Willie said, “Don't they have black people?”

“I don't know. I don't think he really knows either.”

“Why doesn't he just go to the bank and find out? Ask for a form.”

“He feels they might put him off in a discreet way. They might say they've run out of forms. He doesn't want that to happen. He will go to Coutts and ask to open an account only when he is sure that they'll take him. He wants to do it very casually, and he must be the first black man to do it. It's all very involved and I can't say I understand it. But you'll talk to him about it. He's quite open. It's part of his charm. There will also be a young poet and his wife. You should have no trouble with them. They will look disapproving and say absolutely nothing, and the poet will be waiting to snub anyone who talks to him. So you don't have to say anything to him. He is actually quite well known. My editor will be very pleased to meet him. In a foolish moment I wrote a friendly paragraph about one of the poet's books in a London Letter, and word somehow got back to him. That's how I've been landed with him.” Willie said, “I know about silent people. My father was always on a vow of silence. I'll look the poet up.”
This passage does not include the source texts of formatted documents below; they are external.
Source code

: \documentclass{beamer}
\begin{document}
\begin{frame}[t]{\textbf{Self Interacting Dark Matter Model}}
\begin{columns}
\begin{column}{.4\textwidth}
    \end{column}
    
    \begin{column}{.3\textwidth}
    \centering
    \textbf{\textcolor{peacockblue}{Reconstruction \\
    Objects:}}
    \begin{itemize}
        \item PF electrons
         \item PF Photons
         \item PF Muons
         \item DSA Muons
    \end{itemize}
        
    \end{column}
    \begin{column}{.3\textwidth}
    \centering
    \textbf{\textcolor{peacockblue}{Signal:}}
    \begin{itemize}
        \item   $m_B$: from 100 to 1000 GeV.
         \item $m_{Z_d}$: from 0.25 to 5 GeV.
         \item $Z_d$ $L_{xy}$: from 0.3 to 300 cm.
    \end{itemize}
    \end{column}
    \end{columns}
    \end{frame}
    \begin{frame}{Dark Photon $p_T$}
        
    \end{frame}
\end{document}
“It won't give you any pleasure. The poetry is complicated and showing off and perfectly arid, and you can think for some time that it's your fault it's like that. That's how I was taken in. Look him up if you want, but you mustn't feel you have to do it before the dinner. I'm asking the poet and his wife only for the nosegay effect. A little bit of dead fern, to set the whole thing off. The people you should study are two men I've known since Oxford. They are both of modest middle-class backgrounds and they pursue rich women. They do other things, but this is actually their career. Very rich women. It began in a small way at Oxford, and since then they have moved up and up, higher and higher, to richer and richer women. Their standards of wealth in a woman are now very high indeed. They are bitter enemies, of course. Each thinks the other is a fraud. It's been an education to see them operate. They both at about the same time in Oxford made the discovery that in the pursuit of rich women the first conquest is all-important. It piques the interest of other rich women, who might otherwise pay no attention to a middle-class adventurer, and it brings these women into the hunter's orbit. Soon the competition is among the rich women, each claiming to be richer than the other.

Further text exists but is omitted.